The context of the scene has devastated him.
(vs. 9) “Blessed are the peacemakers, for they shall be called sons of God. Just over your shoulder, Matthew, are groups of people that until today you would have been glad to have an argument with, and they with you. It is a group of pagans, half-breeds, Greeks, and a few zealous Jews, all of whom would be glad to stick a knife in your back because you are wealthy, because you are a tax collector, because your gain has been at their expense.
The politics of the Middle-East is on this hillside. And the hatred goes both ways. Until today a gathering like this would have been cause enough for you to fight; cause enough for you to start a war. But there is no reason to start a war or to fight in a war or to support a war ever, anywhere from this day forward. Why? Because, if all the other things Jesus has said to this point aren’t practical enough for you, then consider this, “He was oppressed, and he was afflicted, yet he opened not his mouth; like a lamb that is led to the slaughter, and like a sheep that before its shearers is silent, so he opened not his mouth.” (Isaiah 53:7) No, you are not your Master. But today he is asking you to meet life as he does. And you will never be able to forget today, when so many of your “enemies” were gathered with you on this hillside. And you won’t be able to forget the Lord’s mercy and kindness toward you.
The context of the scene means that you will be a peacemaker.
(vs. 10) “Blessed are those who are persecuted for righteousness' sake, for theirs is the kingdom of heaven. Here on this hillside, gathered around you are people who have each been persecuted at some point for the sake of political expediency. Here are people who have been persecuted because they didn’t fit into someone’s cultural or religious mold. Here are people who have been persecuted as wrong-doers because of people who had “the Law” all nailed down. But Matthew, if you do all the things we just talked about, they will persecute you because your life toward God will be an offense to your Jewish leaders; your life toward God will threaten the Roman authorities; your life toward God will seem ridiculous to all who place partisan interest and self first.
Don’t forget the context of the scene. You will need to remember it when they begin to persecute you.
(vs. 11-12) “Blessed are you when others revile you and persecute you and utter all kinds of evil against you falsely on my account. Rejoice and be glad, for your reward is great in heaven, for so they persecuted the prophets who were before you. It isn’t enough that you do what is right. The Pharisees have made stock-and-trade out of that for years. Just doing the right thing isn’t enough because it always ends in cold legalism. Just up the hill from you sits the one whom your soul loves. He is not just rabbi to you. His words to you are life.

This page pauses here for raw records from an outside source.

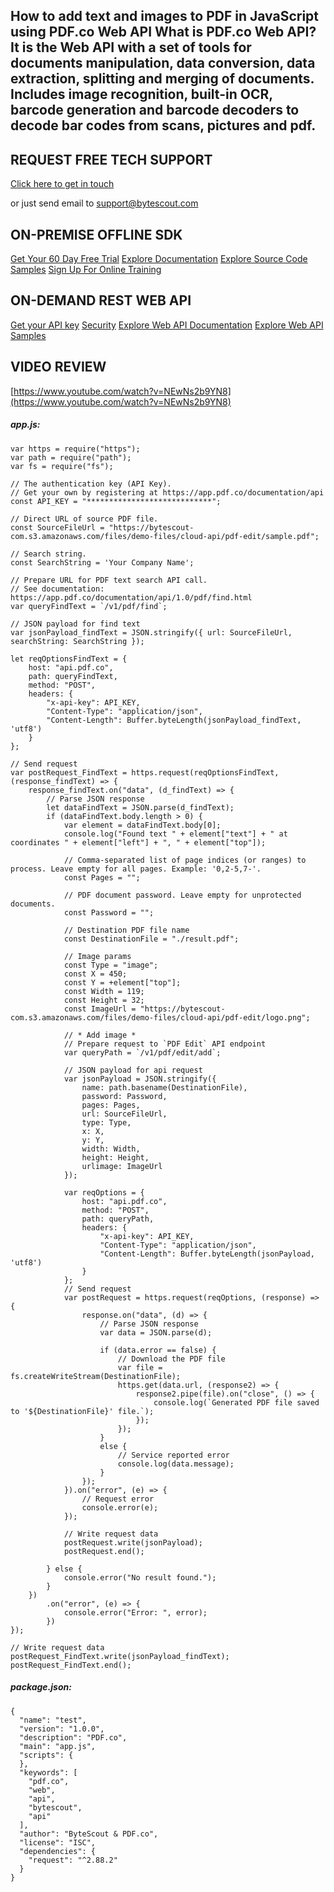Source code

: ## How to add text and images to PDF in JavaScript using PDF.co Web API What is PDF.co Web API? It is the Web API with a set of tools for documents manipulation, data conversion, data extraction, splitting and merging of documents. Includes image recognition, built-in OCR, barcode generation and barcode decoders to decode bar codes from scans, pictures and pdf.

## REQUEST FREE TECH SUPPORT

[Click here to get in touch](https://bytescout.zendesk.com/hc/en-us/requests/new?subject=PDF.co%20Web%20API%20Question)

or just send email to [support@bytescout.com](mailto:support@bytescout.com?subject=PDF.co%20Web%20API%20Question) 

## ON-PREMISE OFFLINE SDK 

[Get Your 60 Day Free Trial](https://bytescout.com/download/web-installer?utm_source=github-readme)
[Explore Documentation](https://bytescout.com/documentation/index.html?utm_source=github-readme)
[Explore Source Code Samples](https://github.com/bytescout/ByteScout-SDK-SourceCode/)
[Sign Up For Online Training](https://academy.bytescout.com/)


## ON-DEMAND REST WEB API

[Get your API key](https://app.pdf.co/signup?utm_source=github-readme)
[Security](https://pdf.co/security)
[Explore Web API Documentation](https://apidocs.pdf.co?utm_source=github-readme)
[Explore Web API Samples](https://github.com/bytescout/ByteScout-SDK-SourceCode/tree/master/PDF.co%20Web%20API)

## VIDEO REVIEW

[https://www.youtube.com/watch?v=NEwNs2b9YN8](https://www.youtube.com/watch?v=NEwNs2b9YN8)




<!-- code block begin -->

##### **app.js:**
    
```
var https = require("https");
var path = require("path");
var fs = require("fs");

// The authentication key (API Key).
// Get your own by registering at https://app.pdf.co/documentation/api
const API_KEY = "****************************";

// Direct URL of source PDF file.
const SourceFileUrl = "https://bytescout-com.s3.amazonaws.com/files/demo-files/cloud-api/pdf-edit/sample.pdf";

// Search string. 
const SearchString = 'Your Company Name';

// Prepare URL for PDF text search API call.
// See documentation: https://app.pdf.co/documentation/api/1.0/pdf/find.html
var queryFindText = `/v1/pdf/find`;

// JSON payload for find text
var jsonPayload_findText = JSON.stringify({ url: SourceFileUrl, searchString: SearchString });

let reqOptionsFindText = {
    host: "api.pdf.co",
    path: queryFindText,
    method: "POST",
    headers: {
        "x-api-key": API_KEY,
        "Content-Type": "application/json",
        "Content-Length": Buffer.byteLength(jsonPayload_findText, 'utf8')
    }
};

// Send request
var postRequest_FindText = https.request(reqOptionsFindText, (response_findText) => {
    response_findText.on("data", (d_findText) => {
        // Parse JSON response
        let dataFindText = JSON.parse(d_findText);
        if (dataFindText.body.length > 0) {
            var element = dataFindText.body[0];
            console.log("Found text " + element["text"] + " at coordinates " + element["left"] + ", " + element["top"]);

            // Comma-separated list of page indices (or ranges) to process. Leave empty for all pages. Example: '0,2-5,7-'.
            const Pages = "";

            // PDF document password. Leave empty for unprotected documents.
            const Password = "";

            // Destination PDF file name
            const DestinationFile = "./result.pdf";

            // Image params
            const Type = "image";
            const X = 450;
            const Y = +element["top"];
            const Width = 119;
            const Height = 32;
            const ImageUrl = "https://bytescout-com.s3.amazonaws.com/files/demo-files/cloud-api/pdf-edit/logo.png";

            // * Add image *
            // Prepare request to `PDF Edit` API endpoint
            var queryPath = `/v1/pdf/edit/add`;

            // JSON payload for api request
            var jsonPayload = JSON.stringify({
                name: path.basename(DestinationFile),
                password: Password,
                pages: Pages,
                url: SourceFileUrl,
                type: Type,
                x: X,
                y: Y,
                width: Width,
                height: Height,
                urlimage: ImageUrl
            });

            var reqOptions = {
                host: "api.pdf.co",
                method: "POST",
                path: queryPath,
                headers: {
                    "x-api-key": API_KEY,
                    "Content-Type": "application/json",
                    "Content-Length": Buffer.byteLength(jsonPayload, 'utf8')
                }
            };
            // Send request
            var postRequest = https.request(reqOptions, (response) => {
                response.on("data", (d) => {
                    // Parse JSON response
                    var data = JSON.parse(d);

                    if (data.error == false) {
                        // Download the PDF file
                        var file = fs.createWriteStream(DestinationFile);
                        https.get(data.url, (response2) => {
                            response2.pipe(file).on("close", () => {
                                console.log(`Generated PDF file saved to '${DestinationFile}' file.`);
                            });
                        });
                    }
                    else {
                        // Service reported error
                        console.log(data.message);
                    }
                });
            }).on("error", (e) => {
                // Request error
                console.error(e);
            });

            // Write request data
            postRequest.write(jsonPayload);
            postRequest.end();

        } else {
            console.error("No result found.");
        }
    })
        .on("error", (e) => {
            console.error("Error: ", error);
        })
});

// Write request data
postRequest_FindText.write(jsonPayload_findText);
postRequest_FindText.end();
```

<!-- code block end -->    

<!-- code block begin -->

##### **package.json:**
    
```
{
  "name": "test",
  "version": "1.0.0",
  "description": "PDF.co",
  "main": "app.js",
  "scripts": {
  },
  "keywords": [
    "pdf.co",
    "web",
    "api",
    "bytescout",
    "api"
  ],
  "author": "ByteScout & PDF.co",
  "license": "ISC",
  "dependencies": {
    "request": "^2.88.2"
  }
}

```

<!-- code block end -->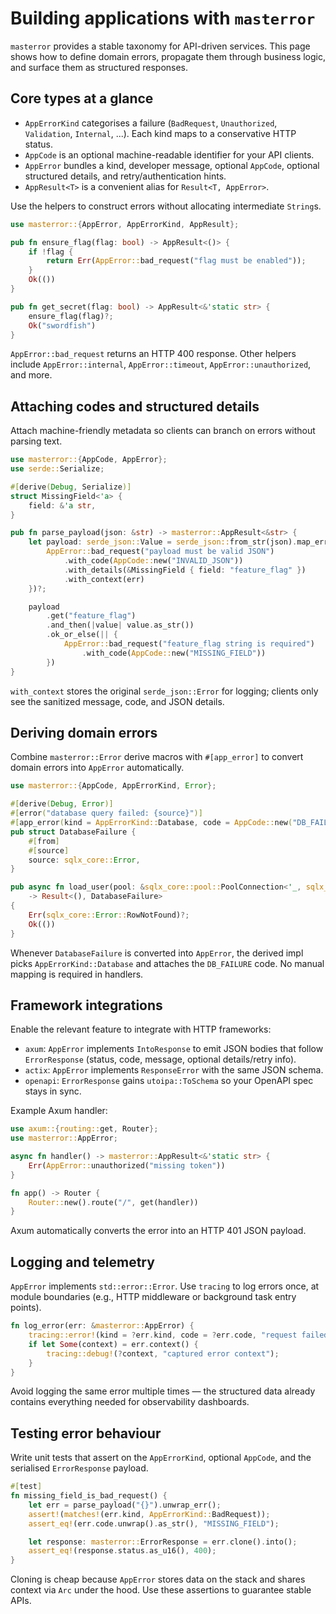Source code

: # Building applications with `masterror`

`masterror` provides a stable taxonomy for API-driven services. This page shows
how to define domain errors, propagate them through business logic, and surface
them as structured responses.

## Core types at a glance

- `AppErrorKind` categorises a failure (`BadRequest`, `Unauthorized`,
  `Validation`, `Internal`, ...). Each kind maps to a conservative HTTP status.
- `AppCode` is an optional machine-readable identifier for your API clients.
- `AppError` bundles a kind, developer message, optional `AppCode`, optional
  structured details, and retry/authentication hints.
- `AppResult<T>` is a convenient alias for `Result<T, AppError>`.

Use the helpers to construct errors without allocating intermediate `String`s.

```rust
use masterror::{AppError, AppErrorKind, AppResult};

pub fn ensure_flag(flag: bool) -> AppResult<()> {
    if !flag {
        return Err(AppError::bad_request("flag must be enabled"));
    }
    Ok(())
}

pub fn get_secret(flag: bool) -> AppResult<&'static str> {
    ensure_flag(flag)?;
    Ok("swordfish")
}
```

`AppError::bad_request` returns an HTTP 400 response. Other helpers include
`AppError::internal`, `AppError::timeout`, `AppError::unauthorized`, and more.

## Attaching codes and structured details

Attach machine-friendly metadata so clients can branch on errors without parsing
text.

```rust
use masterror::{AppCode, AppError};
use serde::Serialize;

#[derive(Debug, Serialize)]
struct MissingField<'a> {
    field: &'a str,
}

pub fn parse_payload(json: &str) -> masterror::AppResult<&str> {
    let payload: serde_json::Value = serde_json::from_str(json).map_err(|err| {
        AppError::bad_request("payload must be valid JSON")
            .with_code(AppCode::new("INVALID_JSON"))
            .with_details(&MissingField { field: "feature_flag" })
            .with_context(err)
    })?;

    payload
        .get("feature_flag")
        .and_then(|value| value.as_str())
        .ok_or_else(|| {
            AppError::bad_request("feature_flag string is required")
                .with_code(AppCode::new("MISSING_FIELD"))
        })
}
```

`with_context` stores the original `serde_json::Error` for logging; clients only
see the sanitized message, code, and JSON details.

## Deriving domain errors

Combine `masterror::Error` derive macros with `#[app_error]` to convert domain
errors into `AppError` automatically.

```rust
use masterror::{AppCode, AppErrorKind, Error};

#[derive(Debug, Error)]
#[error("database query failed: {source}")]
#[app_error(kind = AppErrorKind::Database, code = AppCode::new("DB_FAILURE"))]
pub struct DatabaseFailure {
    #[from]
    #[source]
    source: sqlx_core::Error,
}

pub async fn load_user(pool: &sqlx_core::pool::PoolConnection<'_, sqlx_core::Postgres>)
    -> Result<(), DatabaseFailure>
{
    Err(sqlx_core::Error::RowNotFound)?;
    Ok(())
}
```

Whenever `DatabaseFailure` is converted into `AppError`, the derived impl picks
`AppErrorKind::Database` and attaches the `DB_FAILURE` code. No manual mapping is
required in handlers.

## Framework integrations

Enable the relevant feature to integrate with HTTP frameworks:

- `axum`: `AppError` implements `IntoResponse` to emit JSON bodies that follow
  `ErrorResponse` (status, code, message, optional details/retry info).
- `actix`: `AppError` implements `ResponseError` with the same JSON schema.
- `openapi`: `ErrorResponse` gains `utoipa::ToSchema` so your OpenAPI spec stays
  in sync.

Example Axum handler:

```rust
use axum::{routing::get, Router};
use masterror::AppError;

async fn handler() -> masterror::AppResult<&'static str> {
    Err(AppError::unauthorized("missing token"))
}

fn app() -> Router {
    Router::new().route("/", get(handler))
}
```

Axum automatically converts the error into an HTTP 401 JSON payload.

## Logging and telemetry

`AppError` implements `std::error::Error`. Use `tracing` to log errors once, at
module boundaries (e.g., HTTP middleware or background task entry points).

```rust
fn log_error(err: &masterror::AppError) {
    tracing::error!(kind = ?err.kind, code = ?err.code, "request failed");
    if let Some(context) = err.context() {
        tracing::debug!(?context, "captured error context");
    }
}
```

Avoid logging the same error multiple times — the structured data already
contains everything needed for observability dashboards.

## Testing error behaviour

Write unit tests that assert on the `AppErrorKind`, optional `AppCode`, and the
serialised `ErrorResponse` payload.

```rust
#[test]
fn missing_field_is_bad_request() {
    let err = parse_payload("{}").unwrap_err();
    assert!(matches!(err.kind, AppErrorKind::BadRequest));
    assert_eq!(err.code.unwrap().as_str(), "MISSING_FIELD");

    let response: masterror::ErrorResponse = err.clone().into();
    assert_eq!(response.status.as_u16(), 400);
}
```

Cloning is cheap because `AppError` stores data on the stack and shares context
via `Arc` under the hood. Use these assertions to guarantee stable APIs.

You are ready now in a way you weren’t before today to give everything to know what he knows and do what he does. Your relationship with him gives you the reason to do all that he has talked about here on this hillside. Your relationship with him gives you the ability to bless when others revile you, to bless when others persecute you, to respond kindly when others speak evil of you, to gently speak truth when other speak lies about you. Your relationship with him gives you a hunger you never knew before, a thirst for his words and to be in his presence.
You look around you one more time and realize that in all of them: the Poor, the Mourning, the Meek, the Hungry, the Thirty, the Merciful, the Pure, the Peacemakers – in all of them -- HE is the context of the scene.
Questions for Action:
What will I do to engage with the poor?
What will I do to engage with someone who is mourning?
How will I demonstrate meekness?
With whom will I share my food and drink?
To whom will I extend mercy? From whom do I need to receive mercy?
What motives or actions are blocking me from seeing God?
How will I become a peacemaker? Is there someone I need to make peace with?
What needs to change in my life that will put the kingdom of heaven first?